Respondent asserts in reply that there is an analytical difference between second-in-time claims that are newly ripe, as was the case in Panetti, and second-in-time claims that rely on newly discovered evidence. ECF No. 8, at Page ID # 174. Respondent argues that the instant application falls within the latter category. Specifically, Respondent reasons that the competency-to-be-executed claims at issue in cases such as Panetti are distinguishable because the factor creating ripeness is the imminency of the petitioner's impending execution, not the emergence of new evidence concerning the petitioner's mental competency. Id. at Page ID # 176. To that point, Respondent argues that the Sixth Circuit decisions upon which Petitioner relies for support of his position that the instant claims are newly ripe did not involve claims relying on new evidence. Id. at Page ID # 176-177 (discussing In re Bowen, 436 F.3d 699 (6th Cir. 2006); and In re Salem, 631 F.3d 809 (6th Cir. 2011)).

For the reasons that follow, the Court concludes that the instant petition is a second or successive application within the purview of 28 U.S.C. § 2244(b), and must be transferred from this Court to the Sixth Circuit for want of jurisdiction.

To understand the Court's conclusion, it is necessary to understand the specifics of Petitioner's arguments. "Petitioner Michael D. Webb," the instant application begins, "is presently waiting to be executed for a crime he did not commit." ECF No. 1, at Page ID # 14. Petitioner proceeds to explain that he was convicted of aggravated murder and sentenced to death stemming from the 1990 arson of his family's home that killed his three-year-old son. According to Petitioner, however, the critical evidence guaranteeing his conviction was testimony about the origin of the fire by a fire chief who was unqualified to render such an opinion and that current science—undeveloped and unavailable at the time of Petitioner's trial—significantly undermines. Id. at Page ID ## 15-21. Petitioner additionally argues that previously suppressed evidence, which came to light during his initial habeas corpus proceedings, that the ex-boyfriend of Petitioner's daughter was a viable potential alternative suspect also undercuts the constitutionality of his conviction and death sentence. Id. at Page ID ## 28-32.

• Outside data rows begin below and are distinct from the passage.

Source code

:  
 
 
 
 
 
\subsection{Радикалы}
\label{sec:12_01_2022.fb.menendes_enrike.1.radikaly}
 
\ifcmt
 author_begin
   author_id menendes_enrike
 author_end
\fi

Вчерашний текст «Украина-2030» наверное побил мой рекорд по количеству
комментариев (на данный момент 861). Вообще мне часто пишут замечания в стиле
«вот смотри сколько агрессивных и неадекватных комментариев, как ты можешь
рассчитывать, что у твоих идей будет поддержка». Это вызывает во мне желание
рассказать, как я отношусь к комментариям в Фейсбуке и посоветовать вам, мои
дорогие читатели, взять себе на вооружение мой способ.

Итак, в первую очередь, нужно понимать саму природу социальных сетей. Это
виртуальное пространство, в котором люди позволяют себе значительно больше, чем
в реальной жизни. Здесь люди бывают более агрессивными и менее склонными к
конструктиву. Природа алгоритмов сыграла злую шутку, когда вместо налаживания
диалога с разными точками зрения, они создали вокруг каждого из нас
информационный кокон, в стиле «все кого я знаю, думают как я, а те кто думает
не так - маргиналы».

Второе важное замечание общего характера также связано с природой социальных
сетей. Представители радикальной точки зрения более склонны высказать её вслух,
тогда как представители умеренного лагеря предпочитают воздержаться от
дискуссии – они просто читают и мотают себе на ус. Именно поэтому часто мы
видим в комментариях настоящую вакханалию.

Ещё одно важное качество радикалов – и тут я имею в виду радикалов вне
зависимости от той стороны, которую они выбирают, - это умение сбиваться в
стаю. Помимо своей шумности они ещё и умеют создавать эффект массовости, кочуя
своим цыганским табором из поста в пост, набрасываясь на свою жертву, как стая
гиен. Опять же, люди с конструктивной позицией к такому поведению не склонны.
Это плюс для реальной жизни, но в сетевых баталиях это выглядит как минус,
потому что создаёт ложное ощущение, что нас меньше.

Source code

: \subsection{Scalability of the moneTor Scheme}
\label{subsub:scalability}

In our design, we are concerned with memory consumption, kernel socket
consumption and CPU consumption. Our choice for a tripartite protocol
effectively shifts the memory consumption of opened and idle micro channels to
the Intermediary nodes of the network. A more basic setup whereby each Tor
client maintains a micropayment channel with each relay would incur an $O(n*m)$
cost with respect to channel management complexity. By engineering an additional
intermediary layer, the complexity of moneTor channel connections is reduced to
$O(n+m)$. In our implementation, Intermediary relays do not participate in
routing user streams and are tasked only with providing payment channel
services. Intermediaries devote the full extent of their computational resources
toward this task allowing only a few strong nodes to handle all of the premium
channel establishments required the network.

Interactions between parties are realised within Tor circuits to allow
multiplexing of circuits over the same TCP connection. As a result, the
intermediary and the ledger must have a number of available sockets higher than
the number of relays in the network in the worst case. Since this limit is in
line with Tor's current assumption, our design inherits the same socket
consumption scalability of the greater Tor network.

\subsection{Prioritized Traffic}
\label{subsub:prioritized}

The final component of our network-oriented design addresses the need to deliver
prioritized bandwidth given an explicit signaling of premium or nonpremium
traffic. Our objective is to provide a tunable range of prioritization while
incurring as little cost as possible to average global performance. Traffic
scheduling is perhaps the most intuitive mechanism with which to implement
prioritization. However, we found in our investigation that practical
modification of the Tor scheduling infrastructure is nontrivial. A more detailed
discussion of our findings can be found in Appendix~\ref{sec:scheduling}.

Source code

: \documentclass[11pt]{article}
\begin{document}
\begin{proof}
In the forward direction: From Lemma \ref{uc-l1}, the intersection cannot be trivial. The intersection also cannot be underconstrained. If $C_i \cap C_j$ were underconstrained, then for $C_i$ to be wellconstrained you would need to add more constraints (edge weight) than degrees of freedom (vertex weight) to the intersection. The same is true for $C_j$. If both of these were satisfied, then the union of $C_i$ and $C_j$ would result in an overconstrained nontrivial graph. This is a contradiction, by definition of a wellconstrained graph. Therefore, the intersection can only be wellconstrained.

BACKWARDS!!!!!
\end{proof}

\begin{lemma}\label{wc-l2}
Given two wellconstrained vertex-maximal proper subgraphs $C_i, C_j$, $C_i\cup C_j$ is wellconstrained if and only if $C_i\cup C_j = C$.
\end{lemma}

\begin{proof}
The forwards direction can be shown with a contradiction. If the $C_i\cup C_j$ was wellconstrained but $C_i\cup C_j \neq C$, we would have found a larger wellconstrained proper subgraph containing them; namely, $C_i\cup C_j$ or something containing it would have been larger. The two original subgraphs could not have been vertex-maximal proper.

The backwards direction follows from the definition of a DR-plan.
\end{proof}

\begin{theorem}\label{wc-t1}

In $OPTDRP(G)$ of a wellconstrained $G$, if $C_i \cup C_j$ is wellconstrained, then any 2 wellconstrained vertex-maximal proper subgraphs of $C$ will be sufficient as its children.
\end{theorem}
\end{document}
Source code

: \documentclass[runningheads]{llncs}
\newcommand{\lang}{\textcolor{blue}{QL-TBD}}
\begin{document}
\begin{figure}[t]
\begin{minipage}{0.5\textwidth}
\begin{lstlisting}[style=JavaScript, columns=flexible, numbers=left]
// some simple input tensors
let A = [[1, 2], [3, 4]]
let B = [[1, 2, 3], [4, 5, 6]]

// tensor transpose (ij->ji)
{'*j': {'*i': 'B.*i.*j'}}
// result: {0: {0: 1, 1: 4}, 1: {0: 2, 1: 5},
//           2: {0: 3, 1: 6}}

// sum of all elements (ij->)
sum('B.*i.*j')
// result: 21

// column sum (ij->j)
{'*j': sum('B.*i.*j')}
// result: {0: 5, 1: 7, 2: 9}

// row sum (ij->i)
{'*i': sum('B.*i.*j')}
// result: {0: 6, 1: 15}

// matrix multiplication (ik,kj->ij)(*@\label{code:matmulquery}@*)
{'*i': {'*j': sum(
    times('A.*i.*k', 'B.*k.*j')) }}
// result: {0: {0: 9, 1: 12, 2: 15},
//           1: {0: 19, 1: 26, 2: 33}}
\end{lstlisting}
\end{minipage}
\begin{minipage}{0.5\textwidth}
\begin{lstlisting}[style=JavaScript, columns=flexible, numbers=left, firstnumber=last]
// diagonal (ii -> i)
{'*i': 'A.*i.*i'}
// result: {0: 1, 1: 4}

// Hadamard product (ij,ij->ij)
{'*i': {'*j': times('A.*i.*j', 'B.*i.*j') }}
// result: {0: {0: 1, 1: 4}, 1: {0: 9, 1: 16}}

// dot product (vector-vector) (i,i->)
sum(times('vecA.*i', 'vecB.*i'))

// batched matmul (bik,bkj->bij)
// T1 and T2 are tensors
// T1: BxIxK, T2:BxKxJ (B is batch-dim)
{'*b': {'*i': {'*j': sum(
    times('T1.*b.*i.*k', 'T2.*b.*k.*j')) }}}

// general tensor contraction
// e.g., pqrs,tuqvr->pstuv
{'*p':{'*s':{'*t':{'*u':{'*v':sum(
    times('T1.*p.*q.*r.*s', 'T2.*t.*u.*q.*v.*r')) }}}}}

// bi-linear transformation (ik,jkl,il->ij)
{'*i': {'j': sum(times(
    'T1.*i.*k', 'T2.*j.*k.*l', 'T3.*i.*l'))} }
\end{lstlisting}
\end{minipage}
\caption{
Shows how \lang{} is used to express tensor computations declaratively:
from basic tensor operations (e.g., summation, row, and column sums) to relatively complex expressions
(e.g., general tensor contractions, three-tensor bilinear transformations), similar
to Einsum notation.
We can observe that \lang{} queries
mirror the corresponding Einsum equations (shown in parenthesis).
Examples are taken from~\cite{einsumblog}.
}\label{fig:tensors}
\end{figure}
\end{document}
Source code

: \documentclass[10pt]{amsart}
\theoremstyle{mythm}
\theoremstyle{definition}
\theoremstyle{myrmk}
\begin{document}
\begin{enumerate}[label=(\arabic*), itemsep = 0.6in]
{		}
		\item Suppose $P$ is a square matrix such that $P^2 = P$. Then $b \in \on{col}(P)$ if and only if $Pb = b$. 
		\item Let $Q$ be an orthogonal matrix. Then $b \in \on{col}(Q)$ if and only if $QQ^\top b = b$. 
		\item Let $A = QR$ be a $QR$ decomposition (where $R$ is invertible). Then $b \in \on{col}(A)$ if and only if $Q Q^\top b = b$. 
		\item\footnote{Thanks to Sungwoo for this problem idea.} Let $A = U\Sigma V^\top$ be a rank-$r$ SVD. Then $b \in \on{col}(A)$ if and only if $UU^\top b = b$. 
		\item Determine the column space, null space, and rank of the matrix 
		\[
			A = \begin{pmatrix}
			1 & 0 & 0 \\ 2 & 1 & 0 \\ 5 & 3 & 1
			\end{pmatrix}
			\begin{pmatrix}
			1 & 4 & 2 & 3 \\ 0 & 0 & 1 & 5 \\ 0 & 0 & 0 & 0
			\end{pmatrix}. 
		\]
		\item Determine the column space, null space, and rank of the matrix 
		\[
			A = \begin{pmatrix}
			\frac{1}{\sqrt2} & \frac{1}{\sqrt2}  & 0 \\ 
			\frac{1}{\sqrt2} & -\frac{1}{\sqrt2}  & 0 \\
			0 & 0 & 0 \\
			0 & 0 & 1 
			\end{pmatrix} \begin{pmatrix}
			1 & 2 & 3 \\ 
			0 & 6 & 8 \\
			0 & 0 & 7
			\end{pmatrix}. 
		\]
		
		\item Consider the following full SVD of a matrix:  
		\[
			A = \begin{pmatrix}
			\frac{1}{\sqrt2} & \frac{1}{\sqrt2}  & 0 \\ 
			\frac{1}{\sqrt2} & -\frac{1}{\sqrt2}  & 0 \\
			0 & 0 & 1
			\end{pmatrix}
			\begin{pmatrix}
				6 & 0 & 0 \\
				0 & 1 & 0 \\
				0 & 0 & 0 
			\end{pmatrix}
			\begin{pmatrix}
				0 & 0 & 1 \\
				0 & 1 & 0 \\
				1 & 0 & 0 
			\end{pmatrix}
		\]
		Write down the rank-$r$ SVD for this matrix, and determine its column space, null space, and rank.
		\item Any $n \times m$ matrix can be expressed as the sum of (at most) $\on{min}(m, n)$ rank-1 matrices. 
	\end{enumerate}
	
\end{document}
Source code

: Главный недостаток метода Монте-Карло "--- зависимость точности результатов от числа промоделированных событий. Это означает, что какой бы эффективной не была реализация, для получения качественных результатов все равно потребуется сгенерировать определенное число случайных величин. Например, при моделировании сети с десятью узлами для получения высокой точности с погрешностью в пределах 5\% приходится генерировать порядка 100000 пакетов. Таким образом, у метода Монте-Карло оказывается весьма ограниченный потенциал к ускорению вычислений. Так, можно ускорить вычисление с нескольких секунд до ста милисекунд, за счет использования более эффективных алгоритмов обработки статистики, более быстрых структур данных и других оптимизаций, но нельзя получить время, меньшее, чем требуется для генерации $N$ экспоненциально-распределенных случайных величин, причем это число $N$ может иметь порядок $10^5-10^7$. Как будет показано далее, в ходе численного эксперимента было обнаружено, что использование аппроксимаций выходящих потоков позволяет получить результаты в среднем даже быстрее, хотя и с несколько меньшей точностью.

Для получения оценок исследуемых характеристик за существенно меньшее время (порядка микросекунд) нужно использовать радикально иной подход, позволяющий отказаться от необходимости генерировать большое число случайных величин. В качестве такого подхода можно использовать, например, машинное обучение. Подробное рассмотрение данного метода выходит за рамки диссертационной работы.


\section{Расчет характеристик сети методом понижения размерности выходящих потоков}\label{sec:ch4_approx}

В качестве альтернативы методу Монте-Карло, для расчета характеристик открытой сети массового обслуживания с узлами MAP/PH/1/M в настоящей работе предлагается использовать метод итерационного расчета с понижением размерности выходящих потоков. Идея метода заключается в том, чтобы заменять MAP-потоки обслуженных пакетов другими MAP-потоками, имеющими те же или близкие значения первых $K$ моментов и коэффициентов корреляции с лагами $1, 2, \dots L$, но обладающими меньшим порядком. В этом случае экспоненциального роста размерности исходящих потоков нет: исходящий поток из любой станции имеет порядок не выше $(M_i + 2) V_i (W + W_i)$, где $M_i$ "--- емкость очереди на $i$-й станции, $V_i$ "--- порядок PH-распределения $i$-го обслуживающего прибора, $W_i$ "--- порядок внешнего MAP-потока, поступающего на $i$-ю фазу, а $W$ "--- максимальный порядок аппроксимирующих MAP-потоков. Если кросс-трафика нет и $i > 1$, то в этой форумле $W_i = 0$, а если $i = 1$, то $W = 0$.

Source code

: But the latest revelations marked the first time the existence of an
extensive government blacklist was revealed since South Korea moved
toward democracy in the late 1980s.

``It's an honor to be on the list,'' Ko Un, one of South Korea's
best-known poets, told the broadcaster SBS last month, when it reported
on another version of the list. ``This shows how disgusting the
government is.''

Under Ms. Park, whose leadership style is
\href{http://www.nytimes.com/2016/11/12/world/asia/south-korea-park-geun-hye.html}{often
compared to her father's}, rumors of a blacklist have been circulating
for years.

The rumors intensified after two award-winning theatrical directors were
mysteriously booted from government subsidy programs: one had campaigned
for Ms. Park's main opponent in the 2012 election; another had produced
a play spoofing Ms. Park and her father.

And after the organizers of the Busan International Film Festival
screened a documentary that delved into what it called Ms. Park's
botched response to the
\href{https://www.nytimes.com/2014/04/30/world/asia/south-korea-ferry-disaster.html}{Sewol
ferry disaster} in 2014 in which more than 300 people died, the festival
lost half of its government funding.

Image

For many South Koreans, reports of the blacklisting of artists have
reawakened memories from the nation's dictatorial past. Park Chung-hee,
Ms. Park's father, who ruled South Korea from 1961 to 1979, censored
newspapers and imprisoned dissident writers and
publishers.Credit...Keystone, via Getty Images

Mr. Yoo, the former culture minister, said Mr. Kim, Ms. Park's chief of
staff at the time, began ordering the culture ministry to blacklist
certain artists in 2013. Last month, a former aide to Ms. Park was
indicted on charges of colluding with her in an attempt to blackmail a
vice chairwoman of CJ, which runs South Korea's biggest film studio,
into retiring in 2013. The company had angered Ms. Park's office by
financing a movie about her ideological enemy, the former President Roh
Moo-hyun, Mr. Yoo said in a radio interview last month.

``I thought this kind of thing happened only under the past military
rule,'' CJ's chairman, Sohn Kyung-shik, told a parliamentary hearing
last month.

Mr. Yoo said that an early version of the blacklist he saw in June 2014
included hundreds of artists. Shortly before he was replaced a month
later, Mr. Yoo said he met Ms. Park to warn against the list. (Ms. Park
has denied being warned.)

On the basis of the above, Petitioner raises in the instant application claims of actual innocence, suppression of exculpatory evidence, and ineffective assistance of counsel (as an alternative to the suppression-of-evidence claim). Petitioner insinuates but does not expressly argue that his application is not successive because it stems—not from the 1991 judgment convicting him of aggravated murder and sentencing him to death—but from the 2013 state trial court judgment denying his motion for a new trial. Petitioner makes this suggestion by asserting that the instant application was timely filed within one year of the date that the judgment denying his motion for a new trial became final on direct review. Id. at Page ID # 22.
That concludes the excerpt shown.